1. Contextualising the issue


Factum valet quod fieri non debuit – an old Roman maxim meaning that what ought not to have been done nevertheless becomes valid once done. In essence, it privileges the final state of affairs over the procedure that produced it, legally sanctifying a reality that supersedes the rule that was violated. Although in jurisprudence this maxim is mostly invoked in private-law contexts, it also aptly captures the long-term effects of Soviet-style nationalisations in East-Central Europe.

In Romania, most church properties were appropriated by the dictatorship within just a few years, beginning mainly in 1948. Through these measures, the regime sought to reduce—ultimately to eliminate—the social role of churches, so that the official ideology could replace religion in public and private life. While repression targeted all denominations, the greatest losses were borne by minority churches. In the Romania of that era, religious and ethnic identities largely overlapped, and these churches had historically maintained a substantial share of the social, healthcare, and educational institutions serving minority communities. Their dispossession, therefore, had both religious and ethnocultural ramifications.

After the fall of the dictatorship, Romania was initially reluctant to adopt rules on the re-privatisation of communal properties. However, the country’s aspiration to integrate into the broader European community—particularly through accession to the Council of Europe and later the European Union—gradually paved the way for the adoption of restitution legislation.

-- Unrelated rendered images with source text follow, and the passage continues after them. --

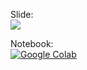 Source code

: Slide:<br/>
[![](https://badgen.net/badge/Open/slide/yellow)](https://docs.google.com/presentation/d/1C0-A16yeiBSPfTh5I6oXryICsedFyK-XTj7VkL54IBg/edit?usp=sharing)

Notebook:<br/>
[![Google Colab](https://badgen.net/badge/Launch/on%20Google%20Colab/yellow?icon=terminal)](https://colab.research.google.com/github/AISaturdaysLagos/Cohort4/blob/master/intermediate/computer-vision/week04/notebook/Filters.ipynb)
 
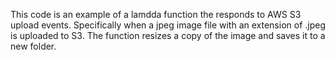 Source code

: This code is an example of a lamdda function the responds to AWS S3 upload events. Specifically when a
jpeg image file with an extension of .jpeg is uploaded to S3. The function resizes a copy of the image
and saves it to a new folder. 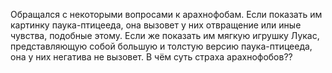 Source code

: Обращался с некоторыми вопросами к арахнофобам.
Если показать им картинку паука-птицееда, она вызовет у них отвращение или иные чувства, подобные этому. Если же показать им мягкую игрушку Лукас, представляющую собой большую и толстую версию паука-птицееда, она у них негатива не вызовет. В чём суть страха арахнофобов??
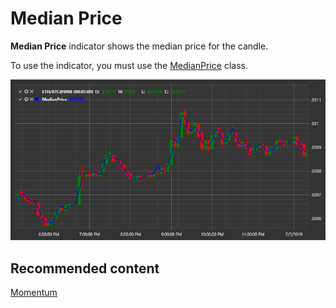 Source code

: # Median Price

**Median Price** indicator shows the median price for the candle. 

To use the indicator, you must use the [MedianPrice](../api/StockSharp.Algo.Indicators.MedianPrice.html) class. 

![IndicatorMedianPrice](../images/IndicatorMedianPrice.png)

## Recommended content

[Momentum](IndicatorMomentum.md)
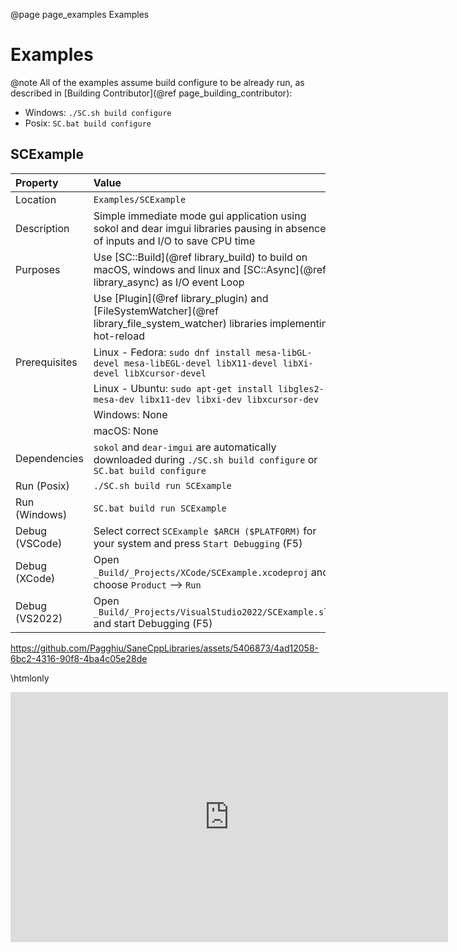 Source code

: @page page_examples Examples
# Examples

@note All of the examples assume build configure to be already run, as described in [Building Contributor](@ref page_building_contributor):
- Windows: `./SC.sh build configure`
- Posix: `SC.bat build configure`

## SCExample

| Property      | Value                                                                                                                             |
|:--------------|:----------------------------------------------------------------------------------------------------------------------------------|
| Location      | `Examples/SCExample`                                                                                                              |
| Description   | Simple immediate mode gui application using sokol and dear imgui libraries pausing in absence of inputs and I/O to save CPU time  |
| Purposes      | Use [SC::Build](@ref library_build) to build on macOS, windows and linux and [SC::Async](@ref library_async) as I/O event Loop    |
|               | Use [Plugin](@ref library_plugin) and [FileSystemWatcher](@ref library_file_system_watcher) libraries implementing hot-reload     |
| Prerequisites | Linux - Fedora: `sudo dnf install mesa-libGL-devel mesa-libEGL-devel libX11-devel libXi-devel libXcursor-devel`                   |
|               | Linux - Ubuntu: `sudo apt-get install libgles2-mesa-dev libx11-dev libxi-dev libxcursor-dev`                                      |
|               | Windows: None                                                                                                                     |
|               | macOS: None                                                                                                                       |
| Dependencies  | `sokol` and `dear-imgui` are automatically downloaded during `./SC.sh build configure` or  `SC.bat build configure`               |
| Run (Posix)   | `./SC.sh build run SCExample`                                                                                                     |
| Run (Windows) | `SC.bat build run SCExample`                                                                                                      |
| Debug (VSCode)| Select correct `SCExample $ARCH ($PLATFORM)` for your system and press `Start Debugging` (F5)                                     |
| Debug (XCode) | Open `_Build/_Projects/XCode/SCExample.xcodeproj` and choose `Product` --> `Run`                                                  |
| Debug (VS2022)| Open `_Build/_Projects/VisualStudio2022/SCExample.sln` and start Debugging (F5)                                                   |

https://github.com/Pagghiu/SaneCppLibraries/assets/5406873/4ad12058-6bc2-4316-90f8-4ba4c05e28de

\htmlonly
<iframe width="700" height="400" src="https://github.com/Pagghiu/SaneCppLibraries/assets/5406873/4ad12058-6bc2-4316-90f8-4ba4c05e28de" frameborder="0" allowfullscreen>
\endhtmlonly

# Where can I find more examples?

- The test suite is the closest thing to additional examples you can find in this project.
- The second best thing to do is looking at [SC::Tools](@ref page_tools) implementation.
- Documentation for each library has some examples and / or code snippets that you can look at.


# Where can I learn more?

There are many way to learn about the library:
- Read the [introductory blog post](https://pagghiu.github.io/site/blog/2023-12-23-SaneCppLibrariesRelease.html)
- Take a look at videos from [Youtube Channel](https://www.youtube.com/@Pagghiu)
- Read and / or step through the extensive set of unit tests (current test code coverage is > 90%).
- Ask in the [Discord](https://discord.gg/tyBfFp33Z6)
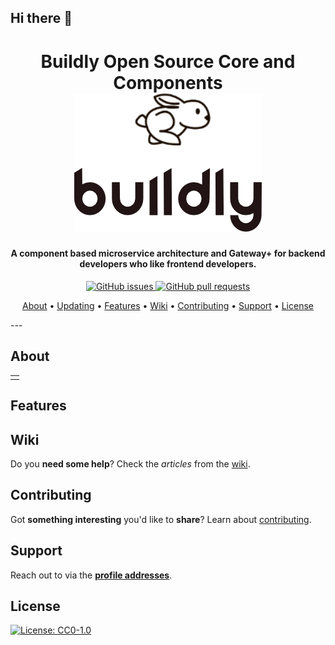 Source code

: ## Hi there 👋

<div style="background-image: url('https://github.com/buildlyio/.github/blob/main/Buildly%20Banner%20Trees.png?raw=true'); max-height: 90%;" markdown=1> 
<h1 align="center">
  Buildly Open Source Core and Components
  <br>
  <a href="https://github.com/buidlyio"><img src="https://github.com/buildlyio/.github/blob/main/buildly-logo.png?raw=true" alt="Buildly Logo"></a>
</h1>

<h4 align="center">A component based microservice architecture and Gateway+ for backend developers who like frontend developers.</h4>

<p align="center">
    <a href="https://github.com/buildlyio/buildly-core/issues">
    <img src="https://img.shields.io/github/issues-raw/buildlyio/buildly-core.svg?style=flat-square&logo=github&logoColor=white"
         alt="GitHub issues">
    <a href="https://github.com/buildlyio/buildly-core/pulls">
    <img src="https://img.shields.io/github/issues-pr-raw/buildlyio/buildly-core.svg?style=flat-square&logo=github&logoColor=white"
         alt="GitHub pull requests">
</p>
      
<p align="center">
  <a href="#about">About</a> •
  <a href="#updating">Updating</a> •
  <a href="#features">Features</a> •
  <a href="#wiki">Wiki</a> •
  <a href="#contributing">Contributing</a> •
  <a href="#support">Support</a> •
  <a href="#license">License</a>
</p>
</div>
---

## About

<table>
<tr>
<td>
  

</td>
</tr>
</table>

## Features




## Wiki

Do you **need some help**? Check the _articles_ from the [wiki](https://github.com/buildlyio/buildly-core/wiki/).

## Contributing

Got **something interesting** you'd like to **share**? Learn about [contributing](https://github.com/buildlyio/docs/CONTRIBUTING.md).

## Support

Reach out to via the **[profile addresses](https://github.com/buildlyio)**.

## License

[![License: CC0-1.0](https://img.shields.io/badge/License-CC0%201.0-lightgrey.svg)](https://tldrlegal.com/license/creative-commons-cc0-1.0-universal)
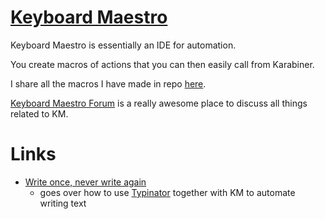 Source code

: # [Keyboard Maestro](https://www.keyboardmaestro.com/main/)

Keyboard Maestro is essentially an IDE for automation. 

You create macros of actions that you can then easily call from Karabiner.

I share all the macros I have made in repo [here](https://github.com/nikitavoloboev/km-macros).

[Keyboard Maestro Forum](https://forum.keyboardmaestro.com/latest) is a really awesome place to discuss all things related to KM.

# Links
- [Write once, never write again](https://medium.com/@NikitaVoloboev/write-once-never-write-again-c2fa1f6c4e8) 
	- goes over how to use [Typinator](http://www.ergonis.com/products/typinator/) together with KM to automate writing text
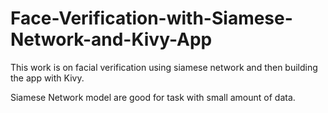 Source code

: # Face-Verification-with-Siamese-Network-and-Kivy-App
This work is on facial verification using siamese network and then building the app with Kivy.

Siamese Network model are good for task with small amount of data.
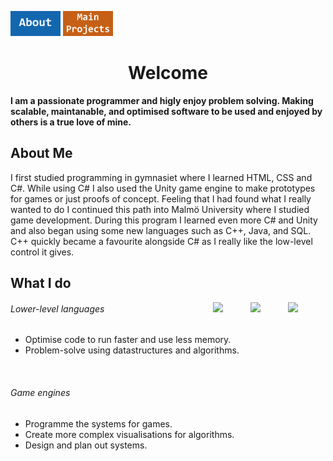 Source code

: [<img src="About Button.jpg" alt="ABOUT" width="80"/>](index.md)
[<img src="Main Button.jpg" alt="MAIN PROJECTS" width="80"/>](MainProjects.md)

<h1 align="center"> Welcome </h1>

**I am a passionate programmer and higly enjoy problem solving. Making scalable, maintanable, and optimised software to be used and enjoyed by others is a true love of mine.**

## About Me
I first studied programming in gymnasiet where I learned HTML, CSS and C#. While using C# I also used the Unity game engine to make prototypes for games or just proofs of concept. Feeling that I had found what I really wanted to do I continued this path into Malmö University where I studied game development. During this program I learned even more C# and Unity and also began using some new languages such as C++, Java, and SQL. C++ quickly became a favourite alongside C# as I really like the low-level control it gives.

##  What I do
<img src="https://www.vectorlogo.zone/logos/java/java-ar21.png" align="right" width="60">
<img src="https://upload.wikimedia.org/wikipedia/commons/thumb/1/18/ISO_C%2B%2B_Logo.svg/1822px-ISO_C%2B%2B_Logo.svg.png" align="right" width="60">
<img src="https://seeklogo.com/images/C/c-sharp-c-logo-02F17714BA-seeklogo.com.png" align="right" width="60">

###### Lower-level languages
- Optimise code to run faster and use less memory.
- Problem-solve using datastructures and algorithms.
<br clear="right"/>

###### Game engines
- Programme the systems for games.
- Create more complex visualisations for algorithms.
- Design and plan out systems. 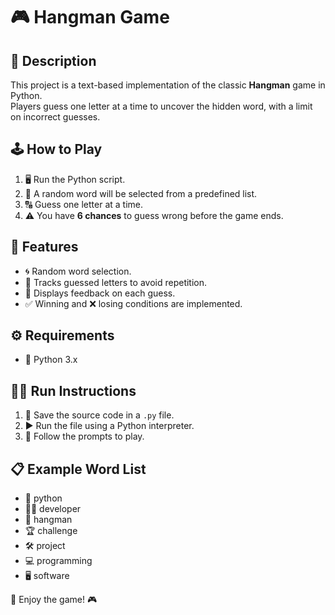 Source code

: # 🎮 Hangman Game

## 📜 Description  
This project is a text-based implementation of the classic **Hangman** game in Python.  
Players guess one letter at a time to uncover the hidden word, with a limit on incorrect guesses.  

## 🕹️ How to Play  
1. 🖥️ Run the Python script.  
2. 📜 A random word will be selected from a predefined list.  
3. 🔠 Guess one letter at a time.  
4. ⚠️ You have **6 chances** to guess wrong before the game ends.  

## 🌟 Features  
- 🌀 Random word selection.  
- 🔄 Tracks guessed letters to avoid repetition.  
- 📝 Displays feedback on each guess.  
- ✅ Winning and ❌ losing conditions are implemented.  

## ⚙️ Requirements  
- 🐍 Python 3.x  

## 🏃‍♂️ Run Instructions  
1. 💾 Save the source code in a `.py` file.  
2. ▶️ Run the file using a Python interpreter.  
3. 🎉 Follow the prompts to play.  

## 📋 Example Word List  
- 🐍 python  
- 👨‍💻 developer  
- 🎯 hangman  
- 🏆 challenge  
- 🛠️ project  
- 💻 programming  
- 🖥️ software  

🎊 Enjoy the game! 🎮  
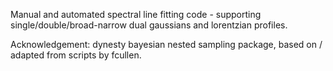 Manual and automated spectral line fitting code - supporting single/double/broad-narrow dual gaussians and lorentzian profiles.

Acknowledgement: dynesty bayesian nested sampling package, based on / adapted from scripts by fcullen.
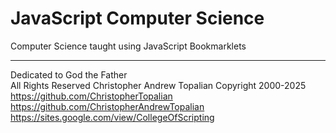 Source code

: # JavaScript Computer Science

Computer Science taught using JavaScript Bookmarklets

----

Dedicated to God the Father  
All Rights Reserved Christopher Andrew Topalian Copyright 2000-2025  
https://github.com/ChristopherTopalian  
https://github.com/ChristopherAndrewTopalian  
https://sites.google.com/view/CollegeOfScripting


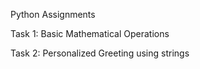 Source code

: Python Assignments

Task 1: Basic Mathematical Operations

Task 2: Personalized Greeting using strings

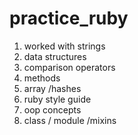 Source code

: # practice_ruby

1. worked with strings
2. data structures
3. comparison operators
4. methods
5. array /hashes
6. ruby style guide
7. oop concepts
8. class / module /mixins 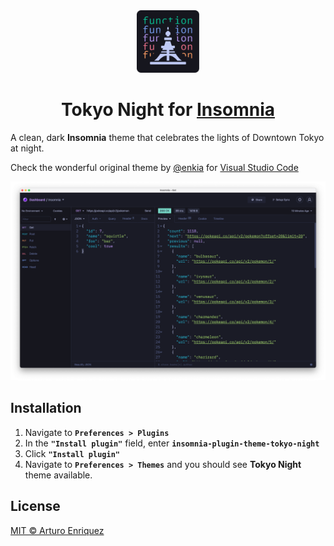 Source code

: <center>
<img src="icon.svg" width=100/>

# Tokyo Night for [Insomnia](https://insomnia.rest/)

</center>

A clean, dark **Insomnia** theme that celebrates the lights of Downtown Tokyo at night.

Check the wonderful original theme by [@enkia](https://github.com/enkia/) for [Visual Studio Code](https://marketplace.visualstudio.com/items?itemName=enkia.tokyo-night)

![Screenshot](./screenshot.png)

## Installation

1. Navigate to **`Preferences > Plugins`**
2. In the **`"Install plugin"`** field, enter **`insomnia-plugin-theme-tokyo-night`**
3. Click **`"Install plugin"`**
4. Navigate to **`Preferences > Themes`** and you should see **Tokyo Night** theme available.

## License

[MIT © Arturo Enriquez](https://github.com/arturoeh/tokyo-night-insomnia/blob/main/LICENSE)
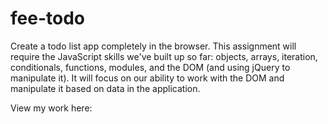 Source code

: # fee-todo

Create a todo list app completely in the browser. This assignment will require the JavaScript skills we've built up so far: objects, arrays, iteration, conditionals, functions, modules, and the DOM (and using jQuery to manipulate it). It will focus on our ability to work with the DOM and manipulate it based on data in the application.

View my work here: 
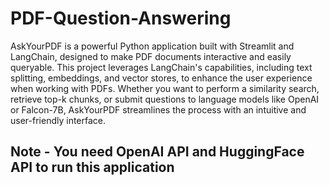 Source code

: # PDF-Question-Answering
AskYourPDF is a powerful Python application built with Streamlit and LangChain, designed to make PDF documents interactive and easily queryable. This project leverages LangChain's capabilities, including text splitting, embeddings, and vector stores, to enhance the user experience when working with PDFs. Whether you want to perform a similarity search, retrieve top-k chunks, or submit questions to language models like OpenAI or Falcon-7B, AskYourPDF streamlines the process with an intuitive and user-friendly interface.

## Note - You need OpenAI API and HuggingFace API to run this application

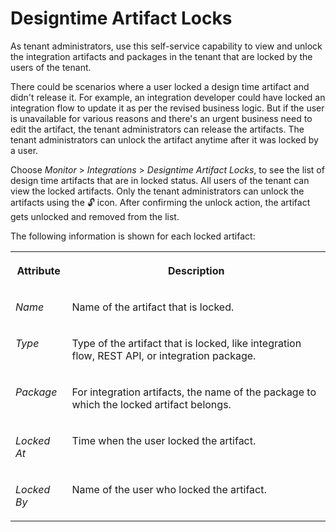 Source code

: <!-- loio5b3ecb8c0300446daa2f196e74943a42 -->

<link rel="stylesheet" type="text/css" href="../css/sap-icons.css"/>

# Designtime Artifact Locks

As tenant administrators, use this self-service capability to view and unlock the integration artifacts and packages in the tenant that are locked by the users of the tenant.

There could be scenarios where a user locked a design time artifact and didn't release it. For example, an integration developer could have locked an integration flow to update it as per the revised business logic. But if the user is unavailable for various reasons and there's an urgent business need to edit the artifact, the tenant administrators can release the artifacts. The tenant administrators can unlock the artifact anytime after it was locked by a user.

Choose *Monitor* \> *Integrations* \> *Designtime Artifact Locks*, to see the list of design time artifacts that are in locked status. All users of the tenant can view the locked artifacts. Only the tenant administrators can unlock the artifacts using the :unlock: icon. After confirming the unlock action, the artifact gets unlocked and removed from the list.

The following information is shown for each locked artifact:


<table>
<tr>
<th valign="top">

Attribute

</th>
<th valign="top">

Description

</th>
</tr>
<tr>
<td valign="top">

*Name* 

</td>
<td valign="top">

Name of the artifact that is locked.

</td>
</tr>
<tr>
<td valign="top">

*Type* 

</td>
<td valign="top">

Type of the artifact that is locked, like integration flow, REST API, or integration package.

</td>
</tr>
<tr>
<td valign="top">

*Package* 

</td>
<td valign="top">

For integration artifacts, the name of the package to which the locked artifact belongs.

</td>
</tr>
<tr>
<td valign="top">

*Locked At* 

</td>
<td valign="top">

Time when the user locked the artifact.

</td>
</tr>
<tr>
<td valign="top">

*Locked By* 

</td>
<td valign="top">

Name of the user who locked the artifact.

</td>
</tr>
</table>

With regard to denominational properties, the evolution of legislation can be divided into three distinct phases,[1] each reflecting a markedly different approach to restitution.

(i) 1997–1999: The Government adopted a series of emergency ordinances[2] that returned a limited number of specifically listed properties to certain churches, focusing on assets of particular significance for those denominations.[3]

(ii) 1999–2005: A more general framework for restitution was gradually developed. This happened through the adoption of an emergency ordinance[4] still giving back particular properties, but which was suitable for augmentation by simple government decisions and through the adoption of another emergency ordinance[5] applicable already to all denominations.

(iii) 2005 onwards: The full restitution regime was finally operationalised. For immovable properties located within municipal boundaries, this took the form of Government Emergency Ordinance No. 94/2000 as amended and republished in 2005[6] (hereafter: GEO No. 94/2000); for outlots, the general restitution law applied. This body of legislation—still in force today—was among the most favourable to churches in the region. It adopted restitutio in integrum as the governing principle, meaning that everything capable of being returned should be returned, with the possibility of monetary compensation in some cases.

As the Constitutional Court observed in its Decision No. 618/2016,[7] the legislator’s purpose was to ensure the material means necessary for the spiritual, cultural, and social activities of religious denominations (Reasoning 29). To facilitate this restitution process, the amended GEO No. 94/2000 established a relative presumption in favour of churches concerning their former properties. According to Article 4(4), in the absence of evidence to the contrary, the existence and—where relevant—the scope of ownership is presumed to be that recognised in the act through which the abusive takeover was ordered or enforced. Thus, the church named in a given nationalisation act, and the assets attributed to it in that act, should normally be the beneficiary of restitution.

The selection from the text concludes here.